Acess to information is life changing, if internet didn't appear I would probably be wondering how to make it till the next pay roll with no perspectives for life lol
On the other hand amount of propaganda and stuff is scary too, so you gotta have strong internet(web) hygiene
I just went 8 years without touching the Internet. You can live without it, but it makes arguments unbearable when you can't look up the real answer on Wikipedia.
I think being able to target propaganda by audience makes it different. If your goal is to disseminate idea X, the way you convince a mid 20s progressive is going to be different from the way to convince a retired Republican.
The internet allows you to target those 2 groups separately, and tailor your message to the audience. You don't even need to pay any gatekeepers; just join the right Facebook groups (whose membership will already be very helpfully divided by ideology, class etc. for you), and start posting.
You could replicate it partially by putting different messages in different newspapers, but not with the granularity we have now.
I remember telling my dad that the internet is serious back when it was reported to have a million users. We used to argue because he thought it was just a passing fad and everything was fake.
That was the common view at the time, that you couldn't trust it because it wasn't from a trusted publisher. The inaccuracy was the implication that you could trust legacy media.
Which definitely isn't wrong for a brand new medium like the internet. Early internet was "marketed" as being able to read articles, news, and academic stuff.
Reminds me of when wikipedia was young, and everyone was worried people would trust articles at face value.
That's still far too low. It should be in the high 90th percentile, where everyone who wants or needs to use it can. When three quarters of the population of a country have no access even if they want it its a sign that more needs to happen.
Educating people to be able to use the internet is part of getting internet access for everyone. It's not just access to the tech; it's the entire infrastructure and knowledge to use it.
Most of the world relies on mobile devices and mobile networks for their connectivity needs. Starlink isn't going to really move the needle in the developing world.
I consider myself very well off. My internet is 4G and gets me about 15-20Mbps on a good day. I was considering starlink, but a set up fee of 600€ is a bit too much.

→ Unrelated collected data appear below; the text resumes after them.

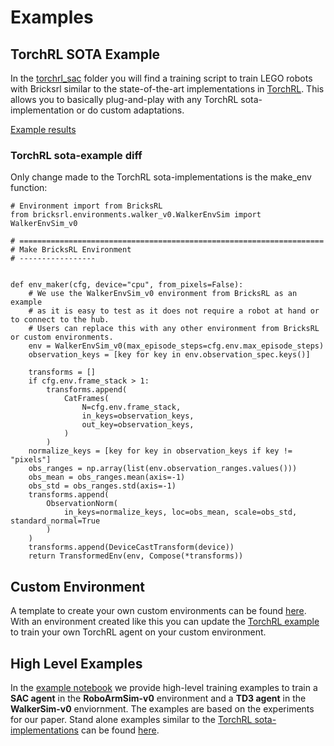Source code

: # Examples 

## TorchRL SOTA Example

In the [torchrl_sac](./torchrl_sac/) folder you will find a training script to train LEGO robots with Bricksrl similar to the state-of-the-art implementations in [TorchRL](https://github.com/pytorch/rl/tree/main/sota-implementations). This allows you to basically plug-and-play with any TorchRL sota-implementation or do custom adaptations.

[Example results](https://wandb.ai/sebastian-dittert/bricksrl_torchrl_sac_example?nw=nwusersebastiandittert)

### TorchRL sota-example diff

Only change made to the TorchRL sota-implementations is the make_env function:

```
# Environment import from BricksRL
from bricksrl.environments.walker_v0.WalkerEnvSim import WalkerEnvSim_v0

# ====================================================================
# Make BricksRL Environment
# -----------------


def env_maker(cfg, device="cpu", from_pixels=False):
    # We use the WalkerEnvSim_v0 environment from BricksRL as an example
    # as it is easy to test as it does not require a robot at hand or to connect to the hub.
    # Users can replace this with any other environment from BricksRL or custom environments.
    env = WalkerEnvSim_v0(max_episode_steps=cfg.env.max_episode_steps)
    observation_keys = [key for key in env.observation_spec.keys()]

    transforms = []
    if cfg.env.frame_stack > 1:
        transforms.append(
            CatFrames(
                N=cfg.env.frame_stack,
                in_keys=observation_keys,
                out_key=observation_keys,
            )
        )
    normalize_keys = [key for key in observation_keys if key != "pixels"]
    obs_ranges = np.array(list(env.observation_ranges.values()))
    obs_mean = obs_ranges.mean(axis=-1)
    obs_std = obs_ranges.std(axis=-1)
    transforms.append(
        ObservationNorm(
            in_keys=normalize_keys, loc=obs_mean, scale=obs_std, standard_normal=True
        )
    )
    transforms.append(DeviceCastTransform(device))
    return TransformedEnv(env, Compose(*transforms))

```




## Custom Environment 
A template to create your own custom environments can be found [here](./custom_env.py). With an environment created like this you can update the [TorchRL example](./torchrl_sac) to train your own TorchRL agent on your custom environment.

## High Level Examples
In the [example notebook](./example_notebook.ipynb) we provide high-level training examples to train a **SAC agent** in the **RoboArmSim-v0** environment and a **TD3 agent** in the **WalkerSim-v0** enviornment.
The examples are based on the experiments for our paper. Stand alone examples similar to the [TorchRL sota-implementations](https://github.com/pytorch/rl/tree/main/sota-implementations) can be found [here](./torchrl_sac).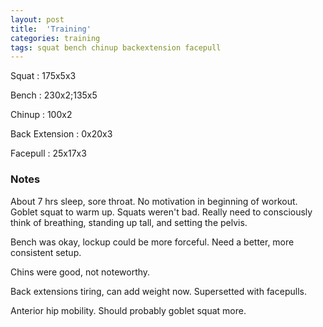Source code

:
 ```yaml
---
layout: post
title:  'Training'
categories: training
tags: squat bench chinup backextension facepull
---
```


Squat       :   175x5x3

Bench       :   230x2;135x5

Chinup      :   100x2

Back Extension  :   0x20x3

Facepull    :   25x17x3

### Notes

About 7 hrs sleep, sore throat. No motivation in beginning of workout. Goblet squat to
warm up. Squats weren't bad. Really need to consciously think of breathing, standing up
tall, and setting the pelvis.

Bench was okay, lockup could be more forceful. Need a better, more consistent setup.

Chins were good, not noteworthy.

Back extensions tiring, can add weight now. Supersetted with facepulls.

Anterior hip mobility. Should probably goblet squat more.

Starlink is NOT feasible in developing countries. It's Elons' cash cow now.
Can’t one dish essentially serve an entire region through wiring to it?
€600 for an entire village/favela/whatever else to have some form of internet sounds fairly reasonable in the early 21st century. And prices will surely go down over the next few years.
I guess that depends on how much they develop and how ubiquitous the tech is.
Cell phones, for example, are widely used in developing nations. Tech in general has been the best at reducing costs over time compared to things like food and energy which haven't really fallen in price.
It's a bit of both. Delivering an internet connection to a remote mountain or desert location is a hard problem. It's compounded by other tech problems like an unreliable electricity supply. If the people there have very few resources it's even harder.
I would guess that poverty is a bigger factor than generational difference globally. The rate of internet use in America is about 90%, so it looks like a wide variety of ages will use the internet if given the opportunity.
The internet is not the (world wide) web. It is actually referring to the underlying infrastructure. The web, email, streaming services, VoIP, ... are working on top/using the internet.
After reading the methodology section of the submitted page, I am still unsure whether the survey actually uses the terms internet and world wide web synonymously or not.